* **REQUIRED ACTION**:
Drop every picture. Return the rest of the entries exactly.

* **Rendered images with source text**:
--- START ---

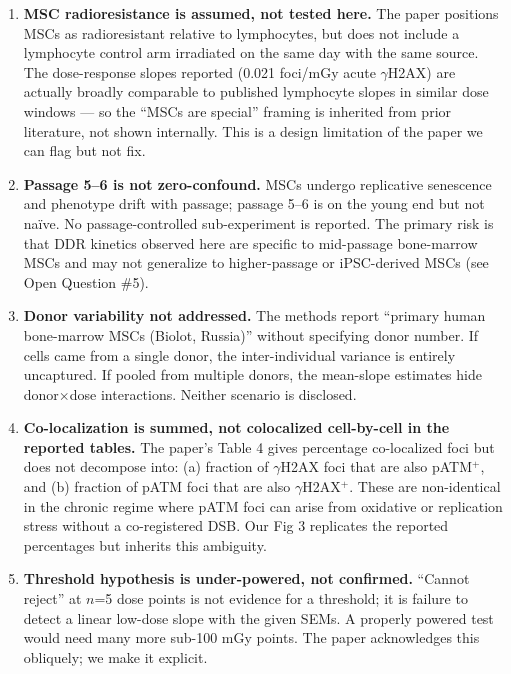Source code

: \documentclass[11pt]{article}
\begin{document}
\begin{enumerate}[leftmargin=1.5em]
\item \textbf{MSC radioresistance is assumed, not tested here.} The paper positions MSCs
as radioresistant relative to lymphocytes, but does not include a lymphocyte control arm
irradiated on the same day with the same source. The dose-response slopes reported
(0.021 foci/mGy acute $\gamma$H2AX) are actually broadly comparable to published
lymphocyte slopes in similar dose windows --- so the ``MSCs are special''
framing is inherited from prior literature, not shown internally. This is a design
limitation of the paper we can flag but not fix.

\item \textbf{Passage 5--6 is not zero-confound.} MSCs undergo replicative senescence
and phenotype drift with passage; passage 5--6 is on the young end but not na\"ive. No
passage-controlled sub-experiment is reported. The primary risk is that DDR kinetics
observed here are specific to mid-passage bone-marrow MSCs and may not generalize to
higher-passage or iPSC-derived MSCs (see Open Question \#5).

\item \textbf{Donor variability not addressed.} The methods report ``primary human
bone-marrow MSCs (Biolot, Russia)'' without specifying donor number. If cells came from
a single donor, the inter-individual variance is entirely uncaptured. If pooled from
multiple donors, the mean-slope estimates hide donor$\times$dose interactions. Neither
scenario is disclosed.

\item \textbf{Co-localization is summed, not colocalized cell-by-cell in the reported
tables.} The paper's Table 4 gives percentage co-localized foci but does not decompose
into: (a) fraction of $\gamma$H2AX foci that are also pATM$^+$, and (b) fraction of pATM
foci that are also $\gamma$H2AX$^+$. These are non-identical in the chronic regime where
pATM foci can arise from oxidative or replication stress without a co-registered DSB.
Our Fig 3 replicates the reported percentages but inherits this ambiguity.

\item \textbf{Threshold hypothesis is under-powered, not confirmed.} ``Cannot reject''
at $n$=5 dose points is not evidence for a threshold; it is failure to detect a linear
low-dose slope with the given SEMs. A properly powered test would need many more
sub-100 mGy points. The paper acknowledges this obliquely; we make it explicit.


\end{enumerate}
\end{document}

--- END ---

* **YOUR RESPONSE**:
Source code

: \documentclass[11pt]{article}
\begin{document}
\begin{enumerate}[leftmargin=1.5em]
\item \textbf{MSC radioresistance is assumed, not tested here.} The paper positions MSCs
as radioresistant relative to lymphocytes, but does not include a lymphocyte control arm
irradiated on the same day with the same source. The dose-response slopes reported
(0.021 foci/mGy acute $\gamma$H2AX) are actually broadly comparable to published
lymphocyte slopes in similar dose windows --- so the ``MSCs are special''
framing is inherited from prior literature, not shown internally. This is a design
limitation of the paper we can flag but not fix.

\item \textbf{Passage 5--6 is not zero-confound.} MSCs undergo replicative senescence
and phenotype drift with passage; passage 5--6 is on the young end but not na\"ive. No
passage-controlled sub-experiment is reported. The primary risk is that DDR kinetics
observed here are specific to mid-passage bone-marrow MSCs and may not generalize to
higher-passage or iPSC-derived MSCs (see Open Question \#5).

\item \textbf{Donor variability not addressed.} The methods report ``primary human
bone-marrow MSCs (Biolot, Russia)'' without specifying donor number. If cells came from
a single donor, the inter-individual variance is entirely uncaptured. If pooled from
multiple donors, the mean-slope estimates hide donor$\times$dose interactions. Neither
scenario is disclosed.

\item \textbf{Co-localization is summed, not colocalized cell-by-cell in the reported
tables.} The paper's Table 4 gives percentage co-localized foci but does not decompose
into: (a) fraction of $\gamma$H2AX foci that are also pATM$^+$, and (b) fraction of pATM
foci that are also $\gamma$H2AX$^+$. These are non-identical in the chronic regime where
pATM foci can arise from oxidative or replication stress without a co-registered DSB.
Our Fig 3 replicates the reported percentages but inherits this ambiguity.

\item \textbf{Threshold hypothesis is under-powered, not confirmed.} ``Cannot reject''
at $n$=5 dose points is not evidence for a threshold; it is failure to detect a linear
low-dose slope with the given SEMs. A properly powered test would need many more
sub-100 mGy points. The paper acknowledges this obliquely; we make it explicit.


\end{enumerate}
\end{document}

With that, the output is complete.